Many cell-surface proteins are anchored to the membrane by glycosylphosphatidylinositol (GPI), and it has remained unclear how these GPI-anchored proteins (GPI-APs) are internalized by cells. But now, in Developmental Cell, Mayor and colleagues describe a new endocytic pathway that delivers these proteins to recycling endosomes (REs).

Whether recycling GPI-APs are delivered to the Golgi or the RE has been a point of debate, so the authors monitored the endocytic destinations of various GPI-APs — the folate receptor, decay-accelerating factor and GPI–green fluorescent protein (GFP) — in two cell types. They detected all endocytosed GPI-APs in the RE, but not in the Golgi, in both cases.

Although internalized GPI-APs colocalize with transferrin — an endocytosed marker of the RE — a fraction of these GPI-APs consistently remains segregated from transferrin and the Golgi. To find out what this means, Mayor and co-workers compared the early steps in GPI-AP endocytosis with markers of the clathrin-mediated endocytosis pathway, and found that immediately after internalization, a large fraction of GPI-APs is present in compartments that are distinct from transferrin-receptor-containing endosomes. The authors named these tubular–vesicular compartments 'GPI-AP-enriched early endosomal compartments' (GEECs).

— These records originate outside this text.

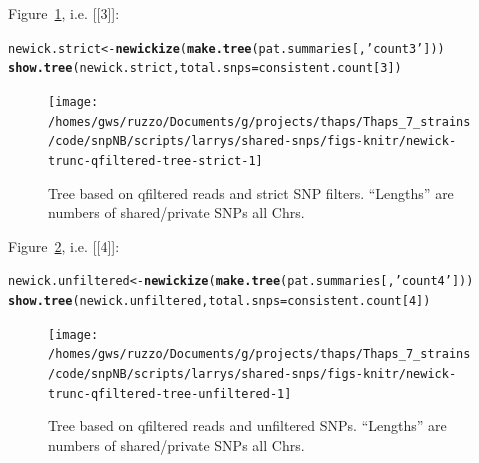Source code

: \documentclass{article}\usepackage[]{graphicx}\usepackage[]{color}
\makeatletter
\newcommand{\hlnum}[1]{\textcolor[rgb]{0.686,0.059,0.569}{#1}}%
\newcommand{\hlstr}[1]{\textcolor[rgb]{0.192,0.494,0.8}{#1}}%
\newcommand{\hlstd}[1]{\textcolor[rgb]{0.345,0.345,0.345}{#1}}%
\newcommand{\hlkwb}[1]{\textcolor[rgb]{0.69,0.353,0.396}{#1}}%
\newcommand{\hlkwc}[1]{\textcolor[rgb]{0.333,0.667,0.333}{#1}}%
\newcommand{\hlkwd}[1]{\textcolor[rgb]{0.737,0.353,0.396}{\textbf{#1}}}%
\newenvironment{kframe}{%
 \def\at@end@of@kframe{}%
 \ifinner\ifhmode%
  \def\at@end@of@kframe{\end{minipage}}%
  \begin{minipage}{\columnwidth}%
 \fi\fi%
 \def\FrameCommand##1{\hskip\@totalleftmargin \hskip-\fboxsep
 \colorbox{shadecolor}{##1}\hskip-\fboxsep
     \hskip-\linewidth \hskip-\@totalleftmargin \hskip\columnwidth}%
 \MakeFramed {\advance\hsize-\width
   \@totalleftmargin\z@ \linewidth\hsize
   \@setminipage}}%
 {\par\unskip\endMakeFramed%
 \at@end@of@kframe}
\newenvironment{knitrout}{}{} %
\makeatother
\begin{document}
Figure~\ref{fig:tree-strict}, i.e. [[3]]:

\begin{knitrout}\scriptsize
{}\color{fgcolor}\begin{kframe}
\begin{alltt}
\hlstd{newick.strict} \hlkwb{<-} \hlkwd{newickize}\hlstd{(}\hlkwd{make.tree}\hlstd{(pat.summaries[,}\hlstr{'count3'}\hlstd{]))}
\hlkwd{show.tree}\hlstd{(newick.strict,} \hlkwc{total.snps}\hlstd{=consistent.count[}\hlnum{3}\hlstd{])}
\end{alltt}
\end{kframe}\begin{figure}

{\centering \texttt{[image: /homes/gws/ruzzo/Documents/g/projects/thaps/Thaps\_7\_strains/code/snpNB/scripts/larrys/shared-snps/figs-knitr/newick-trunc-qfiltered-tree-strict-1]} 

}

\caption[Tree based on qfiltered reads and strict SNP filters]{Tree based on qfiltered reads and strict SNP filters.  ``Lengths'' are numbers of shared/private SNPs all Chrs.}\label{fig:tree-strict}
\end{figure}


\end{knitrout}

Figure~\ref{fig:tree-unfiltered}, i.e. [[4]]:

\begin{knitrout}\scriptsize
{}\color{fgcolor}\begin{kframe}
\begin{alltt}
\hlstd{newick.unfiltered} \hlkwb{<-} \hlkwd{newickize}\hlstd{(}\hlkwd{make.tree}\hlstd{(pat.summaries[,}\hlstr{'count4'}\hlstd{]))}
\hlkwd{show.tree}\hlstd{(newick.unfiltered,} \hlkwc{total.snps}\hlstd{=consistent.count[}\hlnum{4}\hlstd{])}
\end{alltt}
\end{kframe}\begin{figure}

{\centering \texttt{[image: /homes/gws/ruzzo/Documents/g/projects/thaps/Thaps\_7\_strains/code/snpNB/scripts/larrys/shared-snps/figs-knitr/newick-trunc-qfiltered-tree-unfiltered-1]} 

}

\caption[Tree based on qfiltered reads and unfiltered SNPs]{Tree based on qfiltered reads and unfiltered SNPs.  ``Lengths'' are numbers of shared/private SNPs all Chrs.}\label{fig:tree-unfiltered}
\end{figure}


\end{knitrout}
\end{document}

Mayor and colleagues showed that GEECs do not colocalize with compartments marked by GFP–rab5 and GFP–rab4 — markers that colocalize with transferrin in sorting endosomes. This further indicates that GEECs are distinct from the classical clathrin-pit-derived sorting endosomes. The authors also found that GEECs constitute an important pinocytic pathway in the cells studied.

Internalization into GEECs specifically requires the GPI anchor, as the authors found that transmembrane isoforms of GPI-APs and a transferrin receptor lacking its cytoplasmic tail were excluded from GEECs. They also showed that GEEC uptake of both GPI-APs and the fluid phase is independent of dynamin 2 and caveolae — other markers of well-established routes of endocytosis.

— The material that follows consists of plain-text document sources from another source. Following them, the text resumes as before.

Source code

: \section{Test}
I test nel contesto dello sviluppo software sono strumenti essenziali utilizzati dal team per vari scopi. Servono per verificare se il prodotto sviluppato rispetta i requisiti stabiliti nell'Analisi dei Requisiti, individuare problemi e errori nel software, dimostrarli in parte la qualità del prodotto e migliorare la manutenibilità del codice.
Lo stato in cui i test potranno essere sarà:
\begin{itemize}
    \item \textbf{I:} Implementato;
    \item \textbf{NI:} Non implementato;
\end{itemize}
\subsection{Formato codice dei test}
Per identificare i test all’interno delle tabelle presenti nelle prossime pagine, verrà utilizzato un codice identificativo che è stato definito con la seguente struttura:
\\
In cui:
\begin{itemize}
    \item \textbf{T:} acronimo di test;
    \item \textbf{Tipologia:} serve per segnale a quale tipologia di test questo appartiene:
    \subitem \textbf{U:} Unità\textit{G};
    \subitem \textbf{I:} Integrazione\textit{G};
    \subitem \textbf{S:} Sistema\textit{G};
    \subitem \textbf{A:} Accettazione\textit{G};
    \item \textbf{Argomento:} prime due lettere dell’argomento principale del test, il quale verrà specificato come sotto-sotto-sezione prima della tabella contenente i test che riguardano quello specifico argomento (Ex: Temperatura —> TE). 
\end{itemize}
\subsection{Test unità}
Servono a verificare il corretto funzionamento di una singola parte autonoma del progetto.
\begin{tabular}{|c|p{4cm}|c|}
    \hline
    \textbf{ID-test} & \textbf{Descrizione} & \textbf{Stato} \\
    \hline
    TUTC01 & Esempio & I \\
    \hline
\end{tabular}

As the Rho family of GTPases are known to have a regulatory function in endocytic processes, Mayor and co-workers investigated their effect on GEEC formation. They found that inactivation of cdc42 — but not RhoA or Rac1 — inhibits the GEEC pathway, which reduces fluid-phase uptake and results in a redirection of GPI-APs to the clathrin-mediated endocytic pathway.

Endocytosis of GPI-APs seems to be important for their function and pathology — for example, the GPI-anchored prion protein is converted to its infectious form after internalization. The discovery by Mayor and colleagues of a new cdc42-regulated, clathrin- and caveolae-independent, recycling route for these proteins is therefore likely to be of considerable biological and immunological importance.